Одеревенелость внутри, спеклость во рту у Кости не прошли, и когда он из знакомого «предбанника» ступил за порожек, увидел наконец всего старшего лейтенанта, сел на табуретку перед ним, — тот что-то писал, согнувшись над столиком, кивнул коротко, автоматически. Грудную клетку Косте поддавило — воздуху не хватало. Судьба его, выходит, зависела вот от этого человека, перед которым он сидел, и, хотя он об этом не думал, скованный и углохлый, — лишь подспудно, как бы даже мерцающе, жило в нем это чувство, однако теперь, будто властно притянутый магнитом, не смея шевельнуться, он смотрел на руки старшего лейтенанта — крепкие, в тусклых блестках конопатин, в золотистых остюках волос, лицо — молодо-налитое — можно было считать вполне чистым: только редкие, словно стертые, шелушинки проступали кое-где, да и те, сдавалось, вскоре отслоятся, отпадут. И странная, совсем не вязавшаяся с теперешним положением мысль вдруг протекла в пустоте Костиного сознания: «Вот кабы на Свинцовой горе сойтись лава на лаву, врукопашную, — выстоял бы он, не дал стрекача?..»
Казалось, что-то передалось старшему лейтенанту, и он рывком поднял голову; все же какая-то отрешенность жила на его лице, возможно, он не успел устраниться от того, чем был только что занят, — глаза непроницаемо уставились на Костю, и в них, будто притушенных пленкой, Косте почудилась как бы сгустившаяся, затверделая усталость. Он, кажется, не узнавал, кто перед ним, забыв, что утром жестоко скомандовал «кругом», а может, делал вид, что не помнит, спросил без интереса:
— Так что, плен?
Сглотнув звучно голодную слюну, Костя подался вперед на табуретке — сейчас правду и выложит.
— Вроде бы плен. Так ить два дня всё про всё! Утром вывели из риги — речка, туманец гуляет, ну и смекнули с тамбовчанином: в воду, мол…

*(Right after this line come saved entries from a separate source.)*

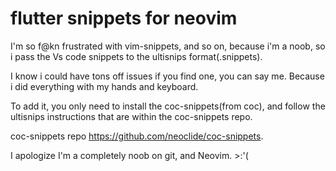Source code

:# flutter snippets for neovim
I'm so f@kn frustrated with vim-snippets, and so on, because i'm a noob, so i pass the Vs code snippets to the ultisnips format(.snippets).
 
 I know i could have tons off issues if you find one, you can say me. 
 Because i did everything with my hands and keyboard.


To add it, you only need to install the coc-snippets(from coc), and follow the ultisnips instructions that are within the coc-snippets repo.

coc-snippets repo https://github.com/neoclide/coc-snippets.

I apologize I'm a completely noob on git, and Neovim. >:'(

— Отставить про это! — оборвал тот устало. — При каких обстоятельствах сдался? Руки, что ль, поднял?
— Не поднимал, — выдавил через силу Костя, испытывая сосущую тоску, ниже осев на табуретке. — Скрутили обоим. К своим пробирались. Тамбовчанин еще…
Теперь он не сознавал, то ли говорил, связно ли, логично ли выходит: смешавшись, в оглушенности все же мелькнуло — надо говорить больше, сказать, что было и как, должен же понять, поверить, что Костя перед ним чист, открыт, не кривит душой, его не за что винить, и он заторопился, выкладывая ночное событие в риге, происшедшее с комбатом Куропавиным, утренние похороны убитых, после — как решили с Кутушкиным спуститься к речке… Однако старший лейтенант, посерев лицом, раздраженно остановил:
— О себе рассказывайте! Как присягу нарушили. Да по порядку. И правду, — ясно?
Костя замолк, сбитый с настроя, и уже не знал, как дальше вести себя, мрачно молчал; пусто и глухо было внутри, будто в одночасье выдуло из него все, не оставив ни мыслей, ни желаний.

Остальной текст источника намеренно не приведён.